Caras largas en Grove

Cuando parecía que Williams regresaría por sus fueros con el nuevo reglamento, el equipo inglés no ha conseguido ser competitivo en 2017, en su 40 aniversario

La decepción que se vive en el seno de Williams es notoria. Nadie está contento con el desempeño del FW40. Hay caras largas. Y lo más triste es que Sir Frank no está celebrando como debiera el aniversario 40 de la fundación de uno de los equipos más emblemáticos de la historia en la F1. Para los amantes del automovilismo, otros nombres como Cooper, BRM, McLaren, Brabham o Lotus, remiten a épocas gloriosas en que los constructores británicos ejercían una influencia determinante y marcaban la tendencia a seguir en cuanto a desarrollo tecnológico se refiere.

El tenaz Frank Williams, el genial Colin Chapman o el cazador de talentos Ken Tyrrell, entre muchos otros, forman parte del colectivo imaginario de la afición. Disciplina, trabajo e ingenio son las tres palabras que resumen el quehacer de esos apasionados personajes.

Y por ello hoy resulta lamentable que escuderías con tanta solera ya no sean protagonistas o hayan desaparecido, sobre todo porque, como lo reflejó el periodista estadounidense Robert Dalye en su magnífico libro De bólidos y hombres: En Inglaterra, lo importante no es vencer, sino vencer dando la impresión de no haber hecho un gran esfuerzo por conseguirlo.

Ahora, ese ímpetu competitivo no brilla en la noche oscura de Williams, ni siquiera con la incorporación de Pady Lowe, el célebre ingeniero que contribuyó al engrandecimiento de Mercedes.
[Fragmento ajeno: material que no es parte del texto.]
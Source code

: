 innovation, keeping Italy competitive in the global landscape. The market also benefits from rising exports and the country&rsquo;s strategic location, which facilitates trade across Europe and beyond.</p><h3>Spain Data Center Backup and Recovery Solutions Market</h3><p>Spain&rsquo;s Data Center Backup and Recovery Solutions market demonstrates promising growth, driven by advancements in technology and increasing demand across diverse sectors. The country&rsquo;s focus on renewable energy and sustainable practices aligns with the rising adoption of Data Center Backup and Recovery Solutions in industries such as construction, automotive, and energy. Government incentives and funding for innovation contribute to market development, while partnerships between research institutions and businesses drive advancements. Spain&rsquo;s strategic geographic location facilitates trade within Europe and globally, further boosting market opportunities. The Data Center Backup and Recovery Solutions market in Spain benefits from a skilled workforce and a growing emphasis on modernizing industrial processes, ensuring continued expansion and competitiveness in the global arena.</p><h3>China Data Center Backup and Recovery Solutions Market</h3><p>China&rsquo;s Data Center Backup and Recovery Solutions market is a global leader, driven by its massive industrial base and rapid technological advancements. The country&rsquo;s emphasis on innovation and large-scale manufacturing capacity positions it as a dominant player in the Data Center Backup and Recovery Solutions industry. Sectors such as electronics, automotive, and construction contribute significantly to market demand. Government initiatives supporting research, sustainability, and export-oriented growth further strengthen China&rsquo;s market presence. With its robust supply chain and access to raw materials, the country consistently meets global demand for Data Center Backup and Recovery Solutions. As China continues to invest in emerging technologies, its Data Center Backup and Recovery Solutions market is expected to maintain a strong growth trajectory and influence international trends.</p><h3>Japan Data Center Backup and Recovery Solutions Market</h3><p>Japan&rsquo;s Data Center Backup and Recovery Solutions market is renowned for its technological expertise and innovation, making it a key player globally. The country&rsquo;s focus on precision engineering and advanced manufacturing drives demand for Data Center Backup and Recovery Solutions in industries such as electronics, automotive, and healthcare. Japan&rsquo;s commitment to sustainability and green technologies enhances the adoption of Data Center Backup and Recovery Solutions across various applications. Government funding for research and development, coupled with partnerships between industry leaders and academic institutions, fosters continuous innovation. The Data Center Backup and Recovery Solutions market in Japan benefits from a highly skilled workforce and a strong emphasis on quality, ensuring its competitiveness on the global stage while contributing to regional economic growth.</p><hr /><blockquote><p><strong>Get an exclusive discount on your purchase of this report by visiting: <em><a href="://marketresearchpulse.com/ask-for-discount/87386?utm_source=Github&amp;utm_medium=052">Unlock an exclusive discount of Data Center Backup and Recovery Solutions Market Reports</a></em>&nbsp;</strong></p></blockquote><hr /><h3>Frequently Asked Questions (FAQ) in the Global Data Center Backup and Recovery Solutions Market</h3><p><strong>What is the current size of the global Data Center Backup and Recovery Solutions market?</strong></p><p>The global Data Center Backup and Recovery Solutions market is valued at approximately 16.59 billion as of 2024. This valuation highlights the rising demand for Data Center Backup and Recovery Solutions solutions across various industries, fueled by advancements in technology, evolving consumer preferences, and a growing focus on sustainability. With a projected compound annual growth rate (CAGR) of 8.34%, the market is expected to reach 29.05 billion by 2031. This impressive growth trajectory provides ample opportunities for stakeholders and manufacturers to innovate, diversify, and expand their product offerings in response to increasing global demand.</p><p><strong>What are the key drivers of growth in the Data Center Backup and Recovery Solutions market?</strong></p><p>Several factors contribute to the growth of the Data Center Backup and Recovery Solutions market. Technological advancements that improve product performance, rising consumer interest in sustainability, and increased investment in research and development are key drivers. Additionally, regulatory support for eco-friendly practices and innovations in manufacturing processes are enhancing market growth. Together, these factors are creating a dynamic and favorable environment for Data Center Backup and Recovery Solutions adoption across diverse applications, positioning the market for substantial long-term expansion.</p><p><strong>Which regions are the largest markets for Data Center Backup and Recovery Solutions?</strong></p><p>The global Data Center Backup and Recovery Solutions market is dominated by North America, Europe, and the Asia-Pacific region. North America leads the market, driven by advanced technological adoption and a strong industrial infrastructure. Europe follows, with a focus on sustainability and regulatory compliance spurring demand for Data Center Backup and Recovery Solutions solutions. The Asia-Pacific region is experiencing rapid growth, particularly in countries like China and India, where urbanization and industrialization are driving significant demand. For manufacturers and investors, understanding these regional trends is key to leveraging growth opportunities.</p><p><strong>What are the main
Los de Grove han conseguido un solitario podio durante 2017, a manos de Lance Stroll, hijo del millonario que aporta recursos al equipo en el que también milita el veterano Felipe Massa.

Williams no es siquiera la sombra del año anterior, que hasta bien avanzando el Mundial estuvo peleando reñidamente el cuarto lugar del campeonato de constructores con Force India, aunque sin conseguir imponerse.

En cambio, en 2017, mientras que el equipo de Vijay Mallya se ha consolidado, Williams está 60 puntos abajo en la tabla, tan sólo dos más arriba que Toro Rosso. Y eso que la hija de Frank, la diligente Claire Williams, dispone de un presupuesto superior en 75 millones de euros al que utiliza la escudería de Checo Pérez. Algo pasa.

Inglaterra es una de las grandes potencias en un deporte donde sus ases del volante han sido enemigos de lo espectacular, pues basaban la carrera en su resistencia y habilidad para aguantar la presión del rival hasta que éste acababa deshecho, de manera que ellos, tan serenos e impasibles, vencían año tras año valiéndose de pilotos aficionados o privados, según opinaba Daley al hablar de su desempeño en el mítico circuito de Le Mans.

Williams necesita repuntar por el bien de su relevante pasado, y el compromiso con un nombre que debe perdurar en la Fórmula 1 porque es sinónimo de tradición y excelencia.